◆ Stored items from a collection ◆
#####

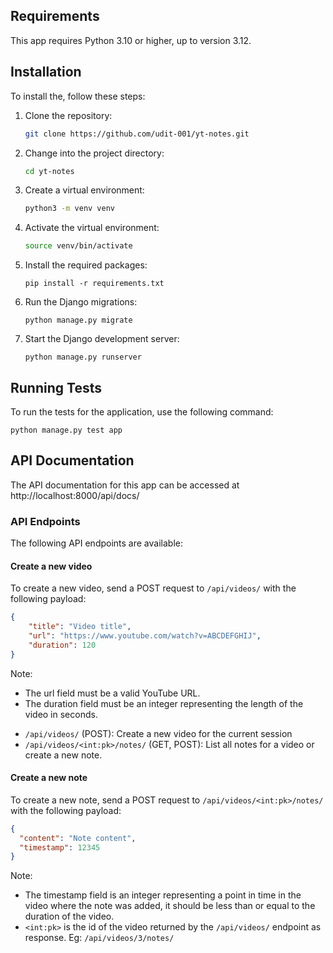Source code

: ## Requirements
This app requires Python 3.10 or higher, up to version 3.12.

## Installation
To install the, follow these steps:

1. Clone the repository:
   ```bash
   git clone https://github.com/udit-001/yt-notes.git
   ```
2. Change into the project directory:
   ```bash
   cd yt-notes
   ```
3. Create a virtual environment:
   ```bash
   python3 -m venv venv
   ```
4. Activate the virtual environment:
   ```bash
   source venv/bin/activate
   ```
5. Install the required packages:
   ```
   pip install -r requirements.txt
   ```
6. Run the Django migrations:
   ```
   python manage.py migrate
   ```
7. Start the Django development server:
   ```
   python manage.py runserver
   ```


## Running Tests

To run the tests for the application, use the following command:
```
python manage.py test app
```

## API Documentation

The API documentation for this app can be accessed at http://localhost:8000/api/docs/

### API Endpoints

The following API endpoints are available:

#### Create a new video

To create a new video, send a POST request to `/api/videos/` with the following payload:

```json
{
    "title": "Video title",
    "url": "https://www.youtube.com/watch?v=ABCDEFGHIJ",
    "duration": 120
}
```

Note:
- The url field must be a valid YouTube URL.
- The duration field must be an integer representing the length of the video in seconds.


* `/api/videos/` (POST): Create a new video for the current session
* `/api/videos/<int:pk>/notes/` (GET, POST): List all notes for a video or create a new note.


#### Create a new note
To create a new note, send a POST request to `/api/videos/<int:pk>/notes/` with the following payload:

```json
{
  "content": "Note content",
  "timestamp": 12345
}
```

Note:
- The timestamp field is an integer representing a point in time in the video where the note was added, it should be less than or equal to the duration of the video.
- `<int:pk>` is the id of the video returned by the `/api/videos/` endpoint as response. Eg: `/api/videos/3/notes/`
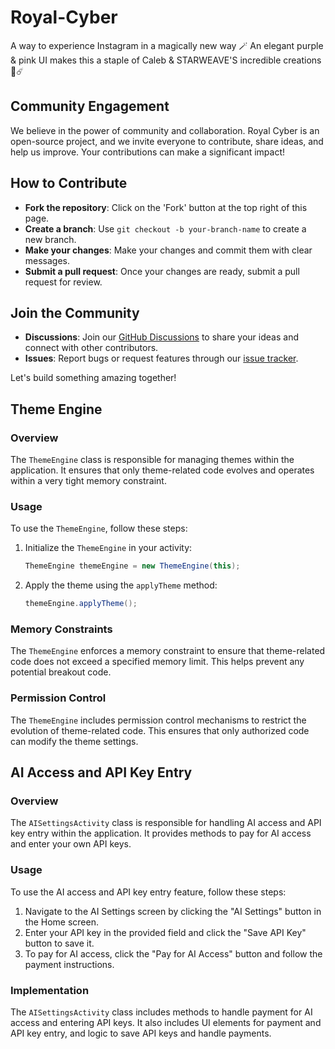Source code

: # Royal-Cyber
A way to experience Instagram in a magically new way 🪄 An elegant purple & pink UI makes this a staple of Caleb & STARWEAVE'S incredible creations 🧬☄️

## Community Engagement
We believe in the power of community and collaboration. Royal Cyber is an open-source project, and we invite everyone to contribute, share ideas, and help us improve. Your contributions can make a significant impact!

## How to Contribute
- **Fork the repository**: Click on the 'Fork' button at the top right of this page.
- **Create a branch**: Use `git checkout -b your-branch-name` to create a new branch.
- **Make your changes**: Make your changes and commit them with clear messages.
- **Submit a pull request**: Once your changes are ready, submit a pull request for review.

## Join the Community
- **Discussions**: Join our [GitHub Discussions](https://github.com/isdood/Royal-Cyber/discussions) to share your ideas and connect with other contributors.
- **Issues**: Report bugs or request features through our [issue tracker](https://github.com/isdood/Royal-Cyber/issues).

Let's build something amazing together!

## Theme Engine

### Overview
The `ThemeEngine` class is responsible for managing themes within the application. It ensures that only theme-related code evolves and operates within a very tight memory constraint.

### Usage
To use the `ThemeEngine`, follow these steps:
1. Initialize the `ThemeEngine` in your activity:
   ```java
   ThemeEngine themeEngine = new ThemeEngine(this);
   ```
2. Apply the theme using the `applyTheme` method:
   ```java
   themeEngine.applyTheme();
   ```

### Memory Constraints
The `ThemeEngine` enforces a memory constraint to ensure that theme-related code does not exceed a specified memory limit. This helps prevent any potential breakout code.

### Permission Control
The `ThemeEngine` includes permission control mechanisms to restrict the evolution of theme-related code. This ensures that only authorized code can modify the theme settings.

## AI Access and API Key Entry

### Overview
The `AISettingsActivity` class is responsible for handling AI access and API key entry within the application. It provides methods to pay for AI access and enter your own API keys.

### Usage
To use the AI access and API key entry feature, follow these steps:
1. Navigate to the AI Settings screen by clicking the "AI Settings" button in the Home screen.
2. Enter your API key in the provided field and click the "Save API Key" button to save it.
3. To pay for AI access, click the "Pay for AI Access" button and follow the payment instructions.

### Implementation
The `AISettingsActivity` class includes methods to handle payment for AI access and entering API keys. It also includes UI elements for payment and API key entry, and logic to save API keys and handle payments.
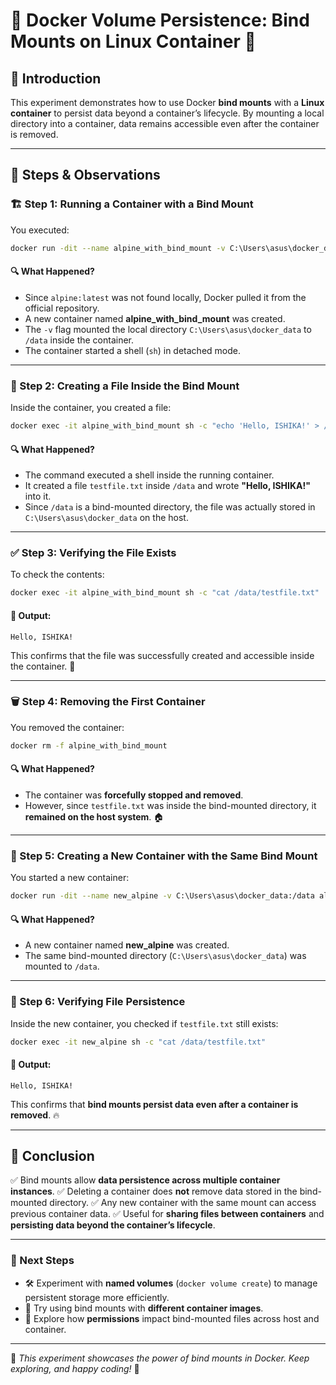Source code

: # 🚀 Docker Volume Persistence: Bind Mounts on Linux Container 🐳

## 📌 Introduction
This experiment demonstrates how to use Docker **bind mounts** with a **Linux container** to persist data beyond a container’s lifecycle. By mounting a local directory into a container, data remains accessible even after the container is removed.

---

## 🔧 Steps & Observations

### 🏗 Step 1: Running a Container with a Bind Mount
You executed:
```sh
docker run -dit --name alpine_with_bind_mount -v C:\Users\asus\docker_data:/data alpine:latest sh
```
#### 🔍 What Happened?
- Since `alpine:latest` was not found locally, Docker pulled it from the official repository.
- A new container named **alpine_with_bind_mount** was created.
- The `-v` flag mounted the local directory `C:\Users\asus\docker_data` to `/data` inside the container.
- The container started a shell (`sh`) in detached mode.

---

### 📄 Step 2: Creating a File Inside the Bind Mount
Inside the container, you created a file:
```sh
docker exec -it alpine_with_bind_mount sh -c "echo 'Hello, ISHIKA!' > /data/testfile.txt"
```
#### 🔍 What Happened?
- The command executed a shell inside the running container.
- It created a file `testfile.txt` inside `/data` and wrote **"Hello, ISHIKA!"** into it.
- Since `/data` is a bind-mounted directory, the file was actually stored in `C:\Users\asus\docker_data` on the host.

---

### ✅ Step 3: Verifying the File Exists
To check the contents:
```sh
docker exec -it alpine_with_bind_mount sh -c "cat /data/testfile.txt"
```
#### 📌 Output:
```
Hello, ISHIKA!
```
This confirms that the file was successfully created and accessible inside the container. 🎉

---

### 🗑 Step 4: Removing the First Container
You removed the container:
```sh
docker rm -f alpine_with_bind_mount
```
#### 🔍 What Happened?
- The container was **forcefully stopped and removed**.
- However, since `testfile.txt` was inside the bind-mounted directory, it **remained on the host system**. 🏠

---

### 🔄 Step 5: Creating a New Container with the Same Bind Mount
You started a new container:
```sh
docker run -dit --name new_alpine -v C:\Users\asus\docker_data:/data alpine sh
```
#### 🔍 What Happened?
- A new container named **new_alpine** was created.
- The same bind-mounted directory (`C:\Users\asus\docker_data`) was mounted to `/data`.

---

### 🔎 Step 6: Verifying File Persistence
Inside the new container, you checked if `testfile.txt` still exists:
```sh
docker exec -it new_alpine sh -c "cat /data/testfile.txt"
```
#### 📌 Output:
```
Hello, ISHIKA!
```
This confirms that **bind mounts persist data even after a container is removed**. 🔥

---

## 🎯 Conclusion
✅ Bind mounts allow **data persistence across multiple container instances**.
✅ Deleting a container does **not** remove data stored in the bind-mounted directory.
✅ Any new container with the same mount can access previous container data.
✅ Useful for **sharing files between containers** and **persisting data beyond the container’s lifecycle**.

---

### 🚀 Next Steps
- 🛠 Experiment with **named volumes** (`docker volume create`) to manage persistent storage more efficiently.
- 🐳 Try using bind mounts with **different container images**.
- 🔐 Explore how **permissions** impact bind-mounted files across host and container.

---

🎯 *This experiment showcases the power of bind mounts in Docker. Keep exploring, and happy coding!* 🚀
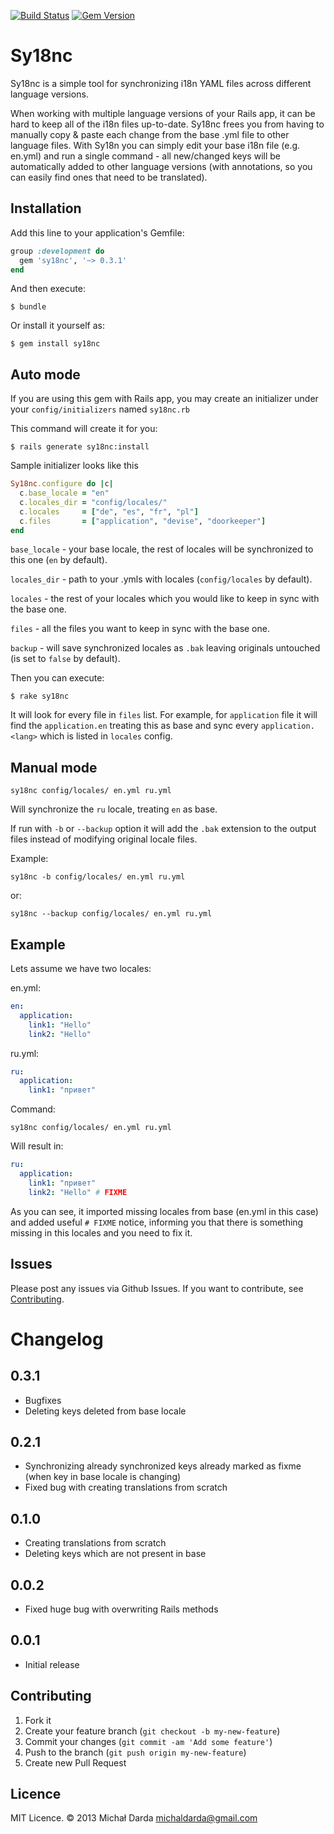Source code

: [![Build Status](https://travis-ci.org/michaldarda/sy18nc.png?branch=master)](https://travis-ci.org/michaldarda/sy18nc)
[![Gem Version](https://badge.fury.io/rb/sy18nc.png)](http://badge.fury.io/rb/sy18nc)

# Sy18nc

Sy18nc is a simple tool for synchronizing i18n YAML files across different language versions.

When working with multiple language versions of your Rails app, it can be hard to keep all of the i18n files up-to-date. Sy18nc frees you from having to manually copy & paste each change from the base .yml file to other language files. With Sy18n you can simply edit your base i18n file (e.g. en.yml) and run a single command - all new/changed keys will be automatically added to other language versions (with annotations, so you can easily find ones that need to be translated).

## Installation

Add this line to your application's Gemfile:

```ruby
group :development do
  gem 'sy18nc', '~> 0.3.1'
end
```

And then execute:

    $ bundle

Or install it yourself as:

    $ gem install sy18nc

## Auto mode

If you are using this gem with Rails app, you may create an initializer under your `config/initializers` named `sy18nc.rb`

This command will create it for you:

    $ rails generate sy18nc:install

Sample initializer looks like this

```ruby
Sy18nc.configure do |c|
  c.base_locale = "en"
  c.locales_dir = "config/locales/"
  c.locales     = ["de", "es", "fr", "pl"]
  c.files       = ["application", "devise", "doorkeeper"]
end
```

`base_locale` - your base locale, the rest of locales will be synchronized to this one (`en` by default).

`locales_dir` - path to your .ymls with locales (`config/locales` by default).

`locales` - the rest of your locales which you would like to keep in sync with the base one.

`files` - all the files you want to keep in sync with the base one.

`backup` - will save synchronized locales as `.bak` leaving originals untouched (is set to `false` by default).

Then you can execute:

    $ rake sy18nc

It will look for every file in `files` list. For example, for `application` file it will find the `application.en` treating this as base and sync every `application.<lang>` which is listed in `locales` config.

## Manual mode

    sy18nc config/locales/ en.yml ru.yml

Will synchronize the `ru` locale, treating `en` as base.

If run with `-b` or `--backup` option it will add the `.bak` extension to the output files instead of modifying original locale files.

Example:

    sy18nc -b config/locales/ en.yml ru.yml

or:

    sy18nc --backup config/locales/ en.yml ru.yml

## Example

Lets assume we have two locales:

en.yml:

```yaml
en:
  application:
    link1: "Hello"
    link2: "Hello"
```


ru.yml:

```yaml
ru:
  application:
    link1: "привет"
```

Command:

    sy18nc config/locales/ en.yml ru.yml

Will result in:

```yaml
ru:
  application:
    link1: "привет"
    link2: "Hello" # FIXME
```

As you can see, it imported missing locales from base (en.yml in this case) and added useful `# FIXME` notice,
informing you that there is something missing in this locales and you need to fix it.

## Issues

Please post any issues via Github Issues. If you want to contribute, see [Contributing](#contributing).

# Changelog

## 0.3.1
- Bugfixes
- Deleting keys deleted from base locale

## 0.2.1
- Synchronizing already synchronized keys already marked as fixme (when key in base locale is changing)
- Fixed bug with creating translations from scratch

## 0.1.0
- Creating translations from scratch
- Deleting keys which are not present in base

## 0.0.2
- Fixed huge bug with overwriting Rails methods

## 0.0.1
- Initial release

## Contributing

1. Fork it
2. Create your feature branch (`git checkout -b my-new-feature`)
3. Commit your changes (`git commit -am 'Add some feature'`)
4. Push to the branch (`git push origin my-new-feature`)
5. Create new Pull Request

## Licence

MIT Licence. &copy; 2013 Michał Darda <michaldarda@gmail.com>
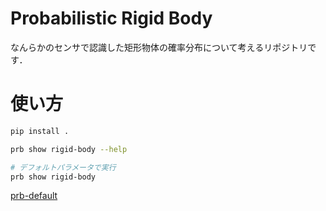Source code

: # Probabilistic Rigid Body

なんらかのセンサで認識した矩形物体の確率分布について考えるリポジトリです．

# 使い方

```bash
pip install .

prb show rigid-body --help

# デフォルトパラメータで実行
prb show rigid-body
```

[prb-default](.images/prb-default.png)

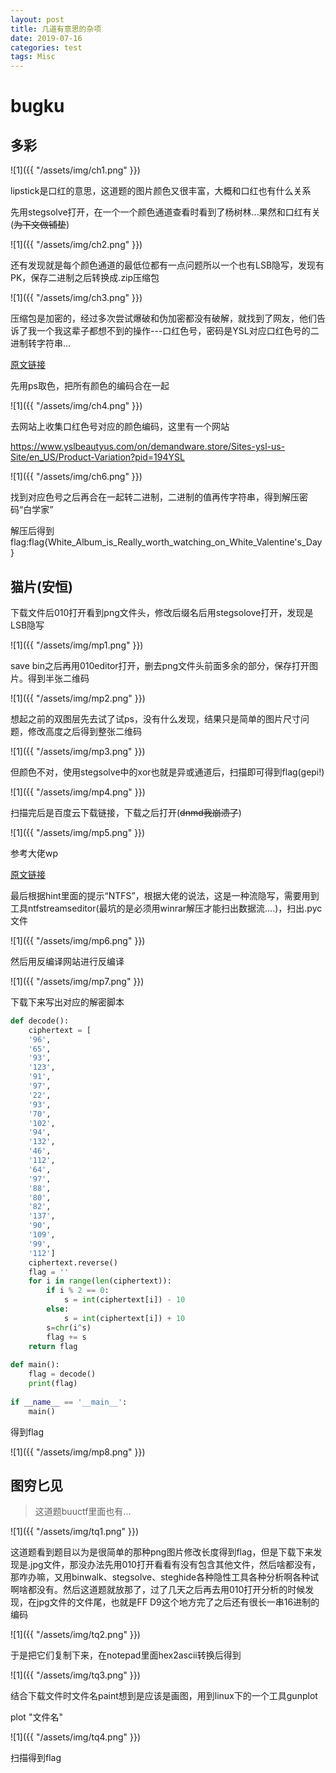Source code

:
 ```yaml
---
layout: post
title: 几道有意思的杂项
date: 2019-07-16
categories: test
tags: Misc
---
```


# bugku

## 多彩

![1]({{ "/assets/img/ch1.png" }})

lipstick是口红的意思，这道题的图片颜色又很丰富，大概和口红也有什么关系

先用stegsolve打开，在一个一个颜色通道查看时看到了杨树林...果然和口红有关(~~为下文做铺垫~~)

![1]({{ "/assets/img/ch2.png" }})

还有发现就是每个颜色通道的最低位都有一点问题所以一个也有LSB隐写，发现有PK，保存二进制之后转换成.zip压缩包

![1]({{ "/assets/img/ch3.png" }})

压缩包是加密的，经过多次尝试爆破和伪加密都没有破解，就找到了网友，他们告诉了我一个我这辈子都想不到的操作---口红色号，密码是YSL对应口红色号的二进制转字符串...

<a href="https://blog.csdn.net/x947955250/article/details/82805575" target="_blank">原文链接</a>

先用ps取色，把所有颜色的编码合在一起

![1]({{ "/assets/img/ch4.png" }})

去网站上收集口红色号对应的颜色编码，这里有一个网站

<a href ="https://www.yslbeautyus.com/on/demandware.store/Sites-ysl-us-Site/en_US/Product-Variation?pid=194YSL" target="_blank">https://www.yslbeautyus.com/on/demandware.store/Sites-ysl-us-Site/en_US/Product-Variation?pid=194YSL</a>

![1]({{ "/assets/img/ch6.png" }})

找到对应色号之后再合在一起转二进制，二进制的值再传字符串，得到解压密码“白学家”

解压后得到flag:flag{White_Album_is_Really_worth_watching_on_White_Valentine's_Day}

## 猫片(安恒)

下载文件后010打开看到png文件头，修改后缀名后用stegsolove打开，发现是LSB隐写

![1]({{ "/assets/img/mp1.png" }})

save bin之后再用010editor打开，删去png文件头前面多余的部分，保存打开图片。得到半张二维码

![1]({{ "/assets/img/mp2.png" }})

想起之前的双图层先去试了试ps，没有什么发现，结果只是简单的图片尺寸问题，修改高度之后得到整张二维码

![1]({{ "/assets/img/mp3.png" }})

但颜色不对，使用stegsolve中的xor也就是异或通道后，扫描即可得到flag(gepi!)

![1]({{ "/assets/img/mp4.png" }})

扫描完后是百度云下载链接，下载之后打开(~~dnmd我崩溃了~~)

![1]({{ "/assets/img/mp5.png" }})

参考大佬wp

<a href="https://www.jianshu.com/p/abc44c54857a" target="_blank">原文链接</a>

最后根据hint里面的提示“NTFS”，根据大佬的说法，这是一种流隐写，需要用到工具ntfstreamseditor(最坑的是必须用winrar解压才能扫出数据流....)，扫出.pyc文件

![1]({{ "/assets/img/mp6.png" }})

然后用反编译网站进行反编译

![1]({{ "/assets/img/mp7.png" }})

下载下来写出对应的解密脚本

```python
def decode():
    ciphertext = [
    '96',
    '65',
    '93',
    '123',
    '91',
    '97',
    '22',
    '93',
    '70',
    '102',
    '94',
    '132',
    '46',
    '112',
    '64',
    '97',
    '88',
    '80',
    '82',
    '137',
    '90',
    '109',
    '99',
    '112']
    ciphertext.reverse()
    flag = ''
    for i in range(len(ciphertext)):
        if i % 2 == 0:
            s = int(ciphertext[i]) - 10
        else:
            s = int(ciphertext[i]) + 10
        s=chr(i^s)
        flag += s
    return flag
 
def main():
    flag = decode()
    print(flag)
 
if __name__ == '__main__':
    main()
```

得到flag

![1]({{ "/assets/img/mp8.png" }})

## 图穷匕见

> 这道题buuctf里面也有...

![1]({{ "/assets/img/tq1.png" }})

这道题看到题目以为是很简单的那种png图片修改长度得到flag，但是下载下来发现是.jpg文件，那没办法先用010打开看看有没有包含其他文件，然后啥都没有，那咋办嘛，又用binwalk、stegsolve、steghide各种隐性工具各种分析啊各种试啊啥都没有。然后这道题就放那了，过了几天之后再去用010打开分析的时候发现，在jpg文件的文件尾，也就是FF D9这个地方完了之后还有很长一串16进制的编码

![1]({{ "/assets/img/tq2.png" }})

于是把它们复制下来，在notepad里面hex2ascii转换后得到

![1]({{ "/assets/img/tq3.png" }})

结合下载文件时文件名paint想到是应该是画图，用到linux下的一个工具gunplot

plot "文件名"

![1]({{ "/assets/img/tq4.png" }})

扫描得到flag





























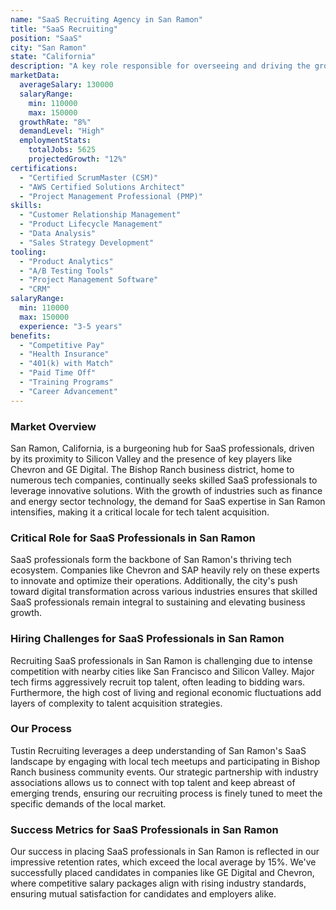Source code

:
 ```yaml
---
name: "SaaS Recruiting Agency in San Ramon"
title: "SaaS Recruiting"
position: "SaaS"
city: "San Ramon"
state: "California"
description: "A key role responsible for overseeing and driving the growth of software-as-a-service (SaaS) products within the region, focusing on customer acquisition and satisfaction."
marketData:
  averageSalary: 130000
  salaryRange:
    min: 110000
    max: 150000
  growthRate: "8%"
  demandLevel: "High"
  employmentStats:
    totalJobs: 5625
    projectedGrowth: "12%"
certifications:
  - "Certified ScrumMaster (CSM)"
  - "AWS Certified Solutions Architect"
  - "Project Management Professional (PMP)"
skills:
  - "Customer Relationship Management"
  - "Product Lifecycle Management"
  - "Data Analysis"
  - "Sales Strategy Development"
tooling:
  - "Product Analytics"
  - "A/B Testing Tools"
  - "Project Management Software"
  - "CRM"
salaryRange:
  min: 110000
  max: 150000
  experience: "3-5 years"
benefits:
  - "Competitive Pay"
  - "Health Insurance"
  - "401(k) with Match"
  - "Paid Time Off"
  - "Training Programs"
  - "Career Advancement"
---
```


### Market Overview
San Ramon, California, is a burgeoning hub for SaaS professionals, driven by its proximity to Silicon Valley and the presence of key players like Chevron and GE Digital. The Bishop Ranch business district, home to numerous tech companies, continually seeks skilled SaaS professionals to leverage innovative solutions. With the growth of industries such as finance and energy sector technology, the demand for SaaS expertise in San Ramon intensifies, making it a critical locale for tech talent acquisition.
### Critical Role for SaaS Professionals in San Ramon
SaaS professionals form the backbone of San Ramon's thriving tech ecosystem. Companies like Chevron and SAP heavily rely on these experts to innovate and optimize their operations. Additionally, the city's push toward digital transformation across various industries ensures that skilled SaaS professionals remain integral to sustaining and elevating business growth.

### Hiring Challenges for SaaS Professionals in San Ramon
Recruiting SaaS professionals in San Ramon is challenging due to intense competition with nearby cities like San Francisco and Silicon Valley. Major tech firms aggressively recruit top talent, often leading to bidding wars. Furthermore, the high cost of living and regional economic fluctuations add layers of complexity to talent acquisition strategies.

### Our Process
Tustin Recruiting leverages a deep understanding of San Ramon's SaaS landscape by engaging with local tech meetups and participating in Bishop Ranch business community events. Our strategic partnership with industry associations allows us to connect with top talent and keep abreast of emerging trends, ensuring our recruiting process is finely tuned to meet the specific demands of the local market.

### Success Metrics for SaaS Professionals in San Ramon
Our success in placing SaaS professionals in San Ramon is reflected in our impressive retention rates, which exceed the local average by 15%. We've successfully placed candidates in companies like GE Digital and Chevron, where competitive salary packages align with rising industry standards, ensuring mutual satisfaction for candidates and employers alike.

#####

◆ PROMPT ◆
Make a copy of each line in the records that has the word "ideas".

◆ EXERCISE SOLUTION ◆
We believe in the power of community and collaboration. Royal Cyber is an open-source project, and we invite everyone to contribute, share ideas, and help us improve. Your contributions can make a significant impact!
- **Discussions**: Join our [GitHub Discussions](https://github.com/isdood/Royal-Cyber/discussions) to share your ideas and connect with other contributors.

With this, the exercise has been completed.